Jan Carsten Lohmüller
doodle-tech
Published in
7 min readMar 22, 2019

Imagine the following: You create an awesome Doodle to invite all your friends to your birthday party. You get very excited and would like to call your mum every time someone participates in the Doodle.

That would be a lot of work, right?

Plus: You would probably get overexcited. Well, we got you covered.

Doodle now integrates with 1000+ apps to make that happen. You can simply hook up a trigger every time one of your friends participates in your Doodle and let another service call your mum — via Zapier.

Zapier is a workflow automation system that basically allows users to chain events (“triggers”) in one app to features (“actions”) in another app.

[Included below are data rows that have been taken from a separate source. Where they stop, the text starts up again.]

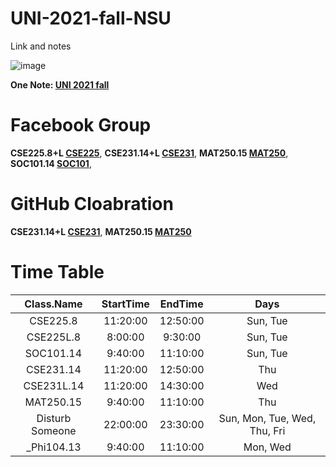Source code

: # UNI-2021-fall-NSU
Link and notes

![image](https://user-images.githubusercontent.com/63500913/136257554-b73b5bd4-61c0-4ca7-b034-c4808f62c7ce.png)

**One Note: [UNI 2021 fall](https://1drv.ms/u/s!AuHQESQOn6HwlykHW6ySt94mjJN4)**

# Facebook Group
__CSE225.8+L [CSE225](https://www.facebook.com/groups/553515292398006)__,
__CSE231.14+L [CSE231](https://www.facebook.com/groups/1262494590874256)__,
__MAT250.15 [MAT250](https://www.facebook.com/groups/322792622939483)__,
__SOC101.14 [SOC101](https://www.facebook.com/groups/1507862162882082)__,

# GitHub Cloabration
__CSE231.14+L [CSE231](https://github.com/IAFahim/CSE231)__,
__MAT250.15 [MAT250](https://github.com/IAFahim/Mat250)__

# Time Table
**Class.Name**|**StartTime**|**EndTime**|**Days**
:-----:|:-----:|:-----:|:-----:
CSE225.8|11:20:00|12:50:00|Sun, Tue
CSE225L.8|8:00:00|9:30:00|Sun, Tue
SOC101.14|9:40:00|11:10:00|Sun, Tue
CSE231.14|11:20:00|12:50:00|Thu
CSE231L.14|11:20:00|14:30:00|Wed
MAT250.15|9:40:00|11:10:00|Thu
Disturb Someone|22:00:00|23:30:00|Sun, Mon, Tue, Wed, Thu, Fri
\_Phi104.13|9:40:00|11:10:00|Mon, Wed
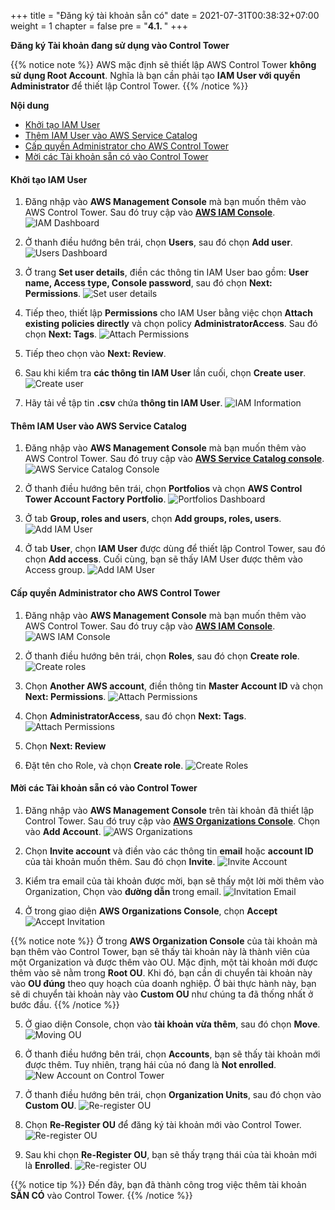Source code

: +++
title = "Đăng ký tài khoản sẵn có"
date = 2021-07-31T00:38:32+07:00
weight = 1
chapter = false
pre = "<b>4.1. </b>"
+++

**Đăng ký Tài khoản đang sử dụng vào Control Tower**

{{% notice note %}}
AWS mặc định sẽ thiết lập AWS Control Tower **không sử dụng Root Account**. Nghĩa là bạn cần phải tạo **IAM User với quyền Administrator** để thiết lập Control Tower.
{{% /notice %}}

**Nội dung**
- [Khởi tạo IAM User](#khởi-tạo-iam-user)
- [Thêm IAM User vào AWS Service Catalog](#thêm-iam-user-vào-aws-service-catalog)
- [Cấp quyền Administrator cho AWS Control Tower](#cấp-quyền-administrator-cho-aws-control-tower)
- [Mời các Tài khoản sẵn có vào Control Tower](#mời-các-tài-khoản-sẵn-có-vào-control-tower)

#### Khởi tạo IAM User

1. Đăng nhập vào **AWS Management Console** mà bạn muốn thêm vào AWS Control Tower. Sau đó truy cập vào [**AWS IAM Console**](https://console.aws.amazon.com/iam/).
![IAM Dashboard](/images/4/iam-1.png?width=90pc)

2. Ở thanh điều hướng bên trái, chọn **Users**, sau đó chọn **Add user**.
![Users Dashboard](/images/4/iam-2.png?width=90pc)

3. Ở trang **Set user details**, điền các thông tin IAM User bao gồm: **User name, Access type, Console password**, sau đó chọn **Next: Permissions**.
![Set user details](/images/4/iam-3.png?width=90pc)
   
4. Tiếp theo, thiết lập **Permissions** cho IAM User bằng việc chọn **Attach existing policies directly** và chọn policy **AdministratorAccess**. Sau đó chọn **Next: Tags**.
![Attach Permissions](/images/4/iam-4.png?width=90pc)

5. Tiếp theo chọn vào **Next: Review**.

6. Sau khi kiểm tra **các thông tin IAM User** lần cuối, chọn **Create user**.
![Create user](/images/4/iam-5.png?width=90pc)

7. Hãy tải về tập tin **.csv** chứa **thông tin IAM User**.
![IAM Information](/images/4/iam-6.png?width=90pc)

#### Thêm IAM User vào AWS Service Catalog

1. Đăng nhập vào **AWS Management Console** mà bạn muốn thêm vào AWS Control Tower. Sau đó truy cập vào  [**AWS Service Catalog console**](https://console.aws.amazon.com/servicecatalog/).
![AWS Service Catalog Console](/images/4/service-catalog-1.png?width=90pc)

2. Ở thanh điều hướng bên trái, chọn **Portfolios** và chọn **AWS Control Tower Account Factory Portfolio**.
![Portfolios Dashboard](/images/4/service-catalog-2.png?width=90pc)

3. Ở tab **Group, roles and users**, chọn **Add groups, roles, users**.
![Add IAM User](/images/4/service-catalog-3.png?width=90pc)

4. Ở tab **User**, chọn **IAM User** được dùng để thiết lập Control Tower, sau đó chọn **Add access**. Cuối cùng, bạn sẽ thấy IAM User được thêm vào Access group.
![Add IAM User](/images/4/service-catalog-4.png?width=90pc)

#### Cấp quyền Administrator cho AWS Control Tower

1. Đăng nhập vào **AWS Management Console** mà bạn muốn thêm vào AWS Control Tower. Sau đó truy cập vào [**AWS IAM Console**](https://console.aws.amazon.com/iam/).
![AWS IAM Console](/images/4/right-access-1.png?width=90pc)

2. Ở thanh điều hướng bên trái, chọn **Roles**, sau đó chọn **Create role**.
![Create roles](/images/4/right-access-2.png?width=90pc)

3. Chọn **Another AWS account**, điền thông tin **Master Account ID** và chọn **Next: Permissions**.
![Attach Permissions](/images/4/right-access-3.png?width=90pc)

4. Chọn **AdministratorAccess**, sau đó chọn **Next: Tags**.
![Attach Permissions](/images/4/right-access-4.png?width=90pc)
5. Chọn **Next: Review**
6. Đặt tên cho Role, và chọn **Create role**.
![Create Roles](/images/4/right-access-5.png?width=90pc)

#### Mời các Tài khoản sẵn có vào Control Tower

1. Đăng nhập vào **AWS Management Console** trên tài khoản đã thiết lập Control Tower. Sau đó truy cập vào [**AWS Organizations Console**](https://console.aws.amazon.com/organizations/). Chọn vào **Add Account**.
![AWS Organizations](/images/4/invite-1.png?width=90pc)

2. Chọn **Invite account** và điền vào các thông tin **email** hoặc **account ID** của tài khoản muốn thêm. Sau đó chọn **Invite**.
![Invite Account](/images/4/invite-2.png?width=90pc)

3. Kiểm tra email của tài khoản được mời, bạn sẽ thấy một lời mời thêm vào Organization, Chọn vào **đường dẫn** trong email.
![Invitation Email](/images/4/invite-3.png?width=90pc)

4. Ở trong giao diện **AWS Organizations Console**, chọn **Accept**
![Accept Invitation](/images/4/invite-4.png?width=90pc)

{{% notice note %}}
Ở trong **AWS Organization Console** của tài khoản mà bạn thêm vào Control Tower, bạn sẽ thấy tài khoản này là thành viên của một Organization và được thêm vào OU. Mặc định, một tài khoản mới được thêm vào sẽ nằm trong **Root OU**. Khi đó, bạn cần di chuyển tài khoản này vào **OU đúng** theo quy hoạch của doanh nghiệp. Ở bài thực hành này, bạn sẽ di chuyển tài khoản này vào **Custom OU** như chúng ta đã thống nhất ở bước đầu.
{{% /notice %}}

5. Ở giao diện Console, chọn vào **tài khoản vừa thêm**, sau đó chọn **Move**.
![Moving OU](/images/4/invite-5.png?width=90pc)

6. Ở thanh điều hướng bên trái, chọn **Accounts**, bạn sẽ thấy tài khoản mới được thêm. Tuy nhiên, trạng hái của nó đang là **Not enrolled**.
![New Account on Control Tower](/images/4/invite-6.png?width=90pc)

7. Ở thanh điều hướng bên trái, chọn **Organization Units**, sau đó chọn vào **Custom OU**.
![Re-register OU](/images/4/invite-7.png?width=90pc)

8. Chọn **Re-Register OU** để đăng ký tài khoản mới vào Control Tower.
![Re-register OU](/images/4/invite-8.png?width=90pc)

9. Sau khi chọn **Re-Register OU**, bạn sẽ thấy trạng thái của tài khoản mới là **Enrolled**.
![Re-register OU](/images/4/invite-9.png?width=90pc)

{{% notice tip %}}
Đến đây, bạn đã thành công trog việc thêm tài khoản **SẴN CÓ** vào Control Tower.
{{% /notice %}}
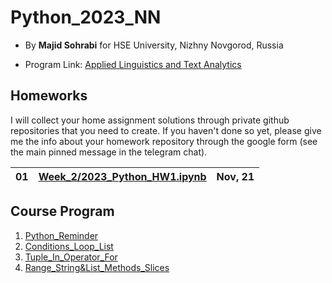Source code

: # Python_2023_NN

- By **Majid Sohrabi** for HSE University, Nizhny Novgorod, Russia

- Program Link: [Applied Linguistics and Text Analytics](https://nnov.hse.ru/en/ma/appling/)

## Homeworks

I will collect your home assignment solutions through private github repositories that you need to create. If you haven't done so yet, please give me the info about your homework repository through the google form (see the main pinned message in the telegram chat).


| 01 | [Week_2/2023_Python_HW1.ipynb](Week_2/2023_Python_HW1.ipynb) | Nov, 21 |
| -- | ---------------------------- | ------- |

## Course Program

  1. [Python_Reminder](Week_1/Python_Reminder_2023(NN).ipynb)
  2. [Conditions_Loop_List](Week_2/Week_2_Conditions_Loop_List.ipynb)
  3. [Tuple_In_Operator_For](Week_3/Week_3_Tuple_In_For.ipynb)
  4. [Range_String&List_Methods_Slices](Week_4/Week_4_Range_StringList_Methods_Slices.ipynb)

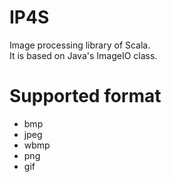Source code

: # IP4S
Image processing library of Scala.  
It is based on Java's ImageIO class.

# Supported format
- bmp
- jpeg
- wbmp
- png
- gif
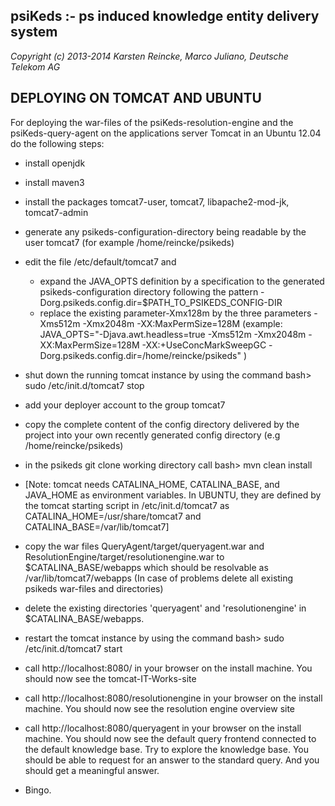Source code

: psiKeds :- ps induced knowledge entity delivery system
------------------------------------------------------

*Copyright (c) 2013-2014 Karsten Reincke, Marco Juliano, Deutsche Telekom AG*

DEPLOYING ON TOMCAT AND UBUNTU
------------------------------

For deploying the war-files of the psiKeds-resolution-engine and the
psiKeds-query-agent on the applications server Tomcat in an Ubuntu 12.04
do the following steps:

- install openjdk

- install maven3

- install the packages tomcat7-user, tomcat7, libapache2-mod-jk, tomcat7-admin

- generate any psikeds-configuration-directory being readable by the user tomcat7
  (for example /home/reincke/psikeds)

- edit the file /etc/default/tomcat7 and
  - expand the JAVA_OPTS definition by a specification to the generated 
    psikeds-configuration directory following the pattern 
    -Dorg.psikeds.config.dir=$PATH_TO_PSIKEDS_CONFIG-DIR
  - replace the existing parameter-Xmx128m by the three parameters
     -Xms512m -Xmx2048m -XX:MaxPermSize=128M
  (example:
  JAVA_OPTS="-Djava.awt.headless=true -Xms512m -Xmx2048m -XX:MaxPermSize=128M -XX:+UseConcMarkSweepGC -Dorg.psikeds.config.dir=/home/reincke/psikeds"
  )
  
- shut down the running tomcat instance by using the command
  bash> sudo /etc/init.d/tomcat7 stop

- add your deployer account to the group tomcat7

- copy the complete content of the config directory
  delivered by the project into your own recently
  generated config directory (e.g /home/reincke/psikeds)

- in the psikeds git clone working directory call 
  bash> mvn clean install 

- [Note: tomcat needs CATALINA_HOME, CATALINA_BASE, and
   JAVA_HOME as environment variables. In UBUNTU,
  they are defined by the tomcat starting script in
  /etc/init.d/tomcat7 as CATALINA_HOME=/usr/share/tomcat7
  and CATALINA_BASE=/var/lib/tomcat7]
  
- copy the war files QueryAgent/target/queryagent.war and
  ResolutionEngine/target/resolutionengine.war to $CATALINA_BASE/webapps
  which should be resolvable as /var/lib/tomcat7/webapps
  (In case of problems delete all existing psikeds war-files and directories)
   
- delete the existing directories 'queryagent' and 'resolutionengine'
  in $CATALINA_BASE/webapps.

- restart the tomcat instance by using the command
  bash> sudo /etc/init.d/tomcat7 start

- call http://localhost:8080/ in your browser on the install machine.
  You should now see the tomcat-IT-Works-site

- call http://localhost:8080/resolutionengine in your browser on the
  install machine. You should now see the resolution engine
  overview site

- call http://localhost:8080/queryagent in your browser on the
  install machine. You should now see the default query frontend
  connected to the default knowledge base. Try to explore the
  knowledge base. You should be able to request for an answer
  to the standard query. And you should get a meaningful
  answer.

- Bingo.
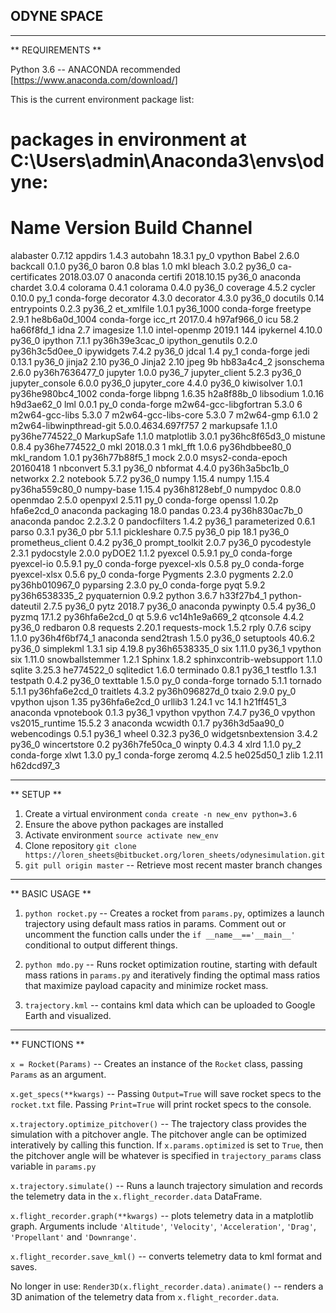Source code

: ## ODYNE SPACE


---

** REQUIREMENTS **

Python 3.6 -- ANACONDA recommended [https://www.anaconda.com/download/]

This is the current environment package list:

# packages in environment at C:\Users\admin\Anaconda3\envs\odyne:
#
# Name                    Version                   Build  Channel
alabaster                 0.7.12                    <pip>
appdirs                   1.4.3                     <pip>
autobahn                  18.3.1                     py_0    vpython
Babel                     2.6.0                     <pip>
backcall                  0.1.0                    py36_0
baron                     0.8                       <pip>
blas                      1.0                         mkl
bleach                    3.0.2                    py36_0
ca-certificates           2018.03.07                    0    anaconda
certifi                   2018.10.15               py36_0    anaconda
chardet                   3.0.4                     <pip>
colorama                  0.4.1                     <pip>
colorama                  0.4.0                    py36_0
coverage                  4.5.2                     <pip>
cycler                    0.10.0                     py_1    conda-forge
decorator                 4.3.0                     <pip>
decorator                 4.3.0                    py36_0
docutils                  0.14                      <pip>
entrypoints               0.2.3                    py36_2
et_xmlfile                1.0.1                 py36_1000    conda-forge
freetype                  2.9.1             he8b6a0d_1004    conda-forge
icc_rt                    2017.0.4             h97af966_0
icu                       58.2                 ha66f8fd_1
idna                      2.7                       <pip>
imagesize                 1.1.0                     <pip>
intel-openmp              2019.1                      144
ipykernel                 4.10.0                   py36_0
ipython                   7.1.1            py36h39e3cac_0
ipython_genutils          0.2.0            py36h3c5d0ee_0
ipywidgets                7.4.2                    py36_0
jdcal                     1.4                        py_1    conda-forge
jedi                      0.13.1                   py36_0
jinja2                    2.10                     py36_0
Jinja2                    2.10                      <pip>
jpeg                      9b                   hb83a4c4_2
jsonschema                2.6.0            py36h7636477_0
jupyter                   1.0.0                    py36_7
jupyter_client            5.2.3                    py36_0
jupyter_console           6.0.0                    py36_0
jupyter_core              4.4.0                    py36_0
kiwisolver                1.0.1           py36he980bc4_1002    conda-forge
libpng                    1.6.35               h2a8f88b_0
libsodium                 1.0.16               h9d3ae62_0
lml                       0.0.1                      py_0    conda-forge
m2w64-gcc-libgfortran     5.3.0                         6
m2w64-gcc-libs            5.3.0                         7
m2w64-gcc-libs-core       5.3.0                         7
m2w64-gmp                 6.1.0                         2
m2w64-libwinpthread-git   5.0.0.4634.697f757               2
markupsafe                1.1.0            py36he774522_0
MarkupSafe                1.1.0                     <pip>
matplotlib                3.0.1            py36hc8f65d3_0
mistune                   0.8.4            py36he774522_0
mkl                       2018.0.3                      1
mkl_fft                   1.0.6            py36hdbbee80_0
mkl_random                1.0.1            py36h77b88f5_1
mock                      2.0.0                     <pip>
msys2-conda-epoch         20160418                      1
nbconvert                 5.3.1                    py36_0
nbformat                  4.4.0            py36h3a5bc1b_0
networkx                  2.2                       <pip>
notebook                  5.7.2                    py36_0
numpy                     1.15.4                    <pip>
numpy                     1.15.4           py36ha559c80_0
numpy-base                1.15.4           py36h8128ebf_0
numpydoc                  0.8.0                     <pip>
openmdao                  2.5.0                     <pip>
openpyxl                  2.5.11                     py_0    conda-forge
openssl                   1.0.2p               hfa6e2cd_0    anaconda
packaging                 18.0                      <pip>
pandas                    0.23.4           py36h830ac7b_0    anaconda
pandoc                    2.2.3.2                       0
pandocfilters             1.4.2                    py36_1
parameterized             0.6.1                     <pip>
parso                     0.3.1                    py36_0
pbr                       5.1.1                     <pip>
pickleshare               0.7.5                    py36_0
pip                       18.1                     py36_0
prometheus_client         0.4.2                    py36_0
prompt_toolkit            2.0.7                    py36_0
pycodestyle               2.3.1                     <pip>
pydocstyle                2.0.0                     <pip>
pyDOE2                    1.1.2                     <pip>
pyexcel                   0.5.9.1                    py_0    conda-forge
pyexcel-io                0.5.9.1                    py_0    conda-forge
pyexcel-xls               0.5.8                      py_0    conda-forge
pyexcel-xlsx              0.5.6                      py_0    conda-forge
Pygments                  2.3.0                     <pip>
pygments                  2.2.0            py36hb010967_0
pyparsing                 2.3.0                      py_0    conda-forge
pyqt                      5.9.2            py36h6538335_2
pyquaternion              0.9.2                     <pip>
python                    3.6.7                h33f27b4_1
python-dateutil           2.7.5                    py36_0
pytz                      2018.7                   py36_0    anaconda
pywinpty                  0.5.4                    py36_0
pyzmq                     17.1.2           py36hfa6e2cd_0
qt                        5.9.6            vc14h1e9a669_2
qtconsole                 4.4.2                    py36_0
redbaron                  0.8                       <pip>
requests                  2.20.1                    <pip>
requests-mock             1.5.2                     <pip>
rply                      0.7.6                     <pip>
scipy                     1.1.0            py36h4f6bf74_1    anaconda
send2trash                1.5.0                    py36_0
setuptools                40.6.2                   py36_0
simplekml                 1.3.1                     <pip>
sip                       4.19.8           py36h6538335_0
six                       1.11.0                   py36_1    vpython
six                       1.11.0                    <pip>
snowballstemmer           1.2.1                     <pip>
Sphinx                    1.8.2                     <pip>
sphinxcontrib-websupport  1.1.0                     <pip>
sqlite                    3.25.3               he774522_0
sqlitedict                1.6.0                     <pip>
terminado                 0.8.1                    py36_1
testflo                   1.3.1                     <pip>
testpath                  0.4.2                    py36_0
texttable                 1.5.0                      py_0    conda-forge
tornado                   5.1.1                     <pip>
tornado                   5.1.1            py36hfa6e2cd_0
traitlets                 4.3.2            py36h096827d_0
txaio                     2.9.0                      py_0    vpython
ujson                     1.35             py36hfa6e2cd_0
urllib3                   1.24.1                    <pip>
vc                        14.1                 h21ff451_3    anaconda
vpnotebook                0.1.3                    py36_1    vpython
vpython                   7.4.7                    py36_0    vpython
vs2015_runtime            15.5.2                        3    anaconda
wcwidth                   0.1.7            py36h3d5aa90_0
webencodings              0.5.1                    py36_1
wheel                     0.32.3                   py36_0
widgetsnbextension        3.4.2                    py36_0
wincertstore              0.2              py36h7fe50ca_0
winpty                    0.4.3                         4
xlrd                      1.1.0                      py_2    conda-forge
xlwt                      1.3.0                      py_1    conda-forge
zeromq                    4.2.5                he025d50_1
zlib                      1.2.11               h62dcd97_3



---

** SETUP **

1. Create a virtual environment `conda create -n new_env python=3.6`
2. Ensure the above python packages are installed
3. Activate environment `source activate new_env`
4. Clone repository `git clone https://loren_sheets@bitbucket.org/loren_sheets/odynesimulation.git`
5. `git pull origin master` -- Retrieve most recent master branch changes


---

** BASIC USAGE **

1. `python rocket.py` -- Creates a rocket from `params.py`, optimizes a launch trajectory using default mass ratios in params. Comment out or uncomment the function calls under the `if __name__=='__main__'` conditional to output different things.

2. `python mdo.py` -- Runs rocket optimization routine, starting with default mass rations in `params.py`
and iteratively finding the optimal mass ratios that maximize payload capacity and minimize rocket mass.

3. `trajectory.kml` -- contains kml data which can be uploaded to Google Earth and visualized.

---

** FUNCTIONS **

`x = Rocket(Params)` -- Creates an instance of the `Rocket` class, passing `Params` as an argument.

`x.get_specs(**kwargs)` -- Passing `Output=True` will save rocket specs to the `rocket.txt` file. Passing `Print=True` will print rocket specs to the console.

`x.trajectory.optimize_pitchover()` -- The trajectory class provides the simulation with a pitchover angle. The pitchover angle can be optimized interatively by calling this function. If `x.params.optimized` is set to `True`, then the pitchover angle will be whatever is specified in `trajectory_params` class variable in `params.py`

`x.trajectory.simulate()` -- Runs a launch trajectory simulation and records the telemetry data in the `x.flight_recorder.data` DataFrame.

`x.flight_recorder.graph(**kwargs)` -- plots telemetry data in a matplotlib graph. Arguments include `'Altitude'`, `'Velocity'`, `'Acceleration'`, `'Drag'`, `'Propellant'` and `'Downrange'`.

`x.flight_recorder.save_kml()` -- converts telemetry data to kml format and saves.

No longer in use:
`Render3D(x.flight_recorder.data).animate()` -- renders a 3D animation of the telemetry data from `x.flight_recorder.data`.
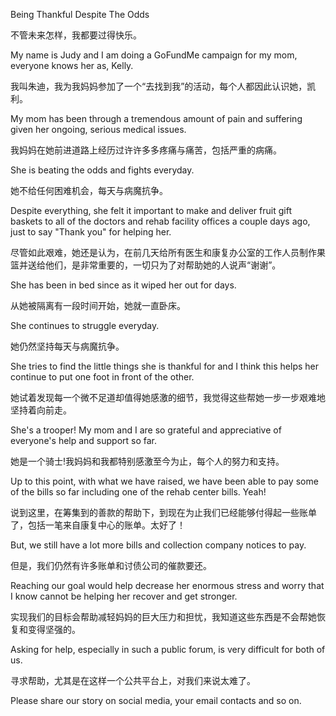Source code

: Being Thankful Despite The Odds

不管未来怎样，我都要过得快乐。

My name is Judy and I am doing a GoFundMe campaign for my mom, everyone knows her as, Kelly.

我叫朱迪，我为我妈妈参加了一个“去找到我”的活动，每个人都因此认识她，凯利。

My mom has been through a tremendous amount of pain and suffering given her ongoing, serious medical issues.

我妈妈在她前进道路上经历过许许多多疼痛与痛苦，包括严重的病痛。

She is beating the odds and fights everyday.

她不给任何困难机会，每天与病魔抗争。

Despite everything, she felt it important to make and deliver fruit gift baskets to all of the doctors and rehab facility offices a couple days ago, just to say "Thank you" for helping her.

尽管如此艰难，她还是认为，在前几天给所有医生和康复办公室的工作人员制作果篮并送给他们，是非常重要的，一切只为了对帮助她的人说声“谢谢”。

She has been in bed since as it wiped her out for days.

从她被隔离有一段时间开始，她就一直卧床。

She continues to struggle everyday.

她仍然坚持每天与病魔抗争。

She tries to find the little things she is thankful for and I think this helps her continue to put one foot in front of the other.

她试着发现每一个微不足道却值得她感激的细节，我觉得这些帮她一步一步艰难地坚持着向前走。

She's a trooper! My mom and I are so grateful and appreciative of everyone's help and support so far.

她是一个骑士!我妈妈和我都特别感激至今为止，每个人的努力和支持。

Up to this point, with what we have raised, we have been able to pay some of the bills so far including one of the rehab center bills. Yeah!

说到这里，在筹集到的善款的帮助下，到现在为止我们已经能够付得起一些账单了，包括一笔来自康复中心的账单。太好了！

But, we still have a lot more bills and collection company notices to pay.

但是，我们仍然有许多账单和讨债公司的催款要还。

Reaching our goal would help decrease her enormous stress and worry that I know cannot be helping her recover and get stronger.

实现我们的目标会帮助减轻妈妈的巨大压力和担忧，我知道这些东西是不会帮她恢复和变得坚强的。

Asking for help, especially in such a public forum, is very difficult for both of us.

寻求帮助，尤其是在这样一个公共平台上，对我们来说太难了。

Please share our story on social media, your email contacts and so on.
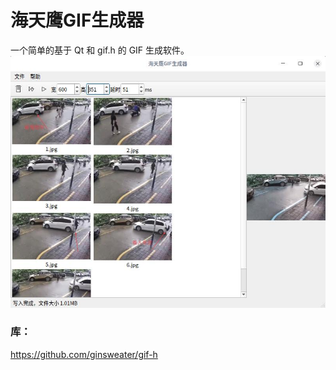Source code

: # 海天鹰GIF生成器
一个简单的基于 Qt 和 gif.h 的 GIF 生成软件。  
![alt](preview.jpg)  
### 库：
https://github.com/ginsweater/gif-h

We, at Doodle, have the grand plan to “Build an ecosystem of tools that integrate Doodle”, to “Cater to large deployments at enterprises” like SSO and automation, and “Make meetings more effective by adding features and integrations to help with the full meeting lifecycle”.

While we have a general understanding that this will be needed to help Doodle grow, we have not discovered the concrete use-cases of users and the order of importance of these. Zapier shall help us (partially) answer the first question and get a user-base that is interested in integrations to talk to (to answer the second question).

Why a blog post?

We would like to share our story of building a Zapier integration with you. Why? Because all the Stack Overflow discussions, Medium blog posts and Github example repositories helped us a lot and we would like to contribute to that.

Come join us.

Here comes a quick roundup of our Zapier integration architecture and the very exciting paradigm shift we’re currently experiencing in our engineering team.

Let’s crack things up

Doodle is currently transitioning from a traditional monolithic backend towards a more modern, sustainable and event driven microservice approach.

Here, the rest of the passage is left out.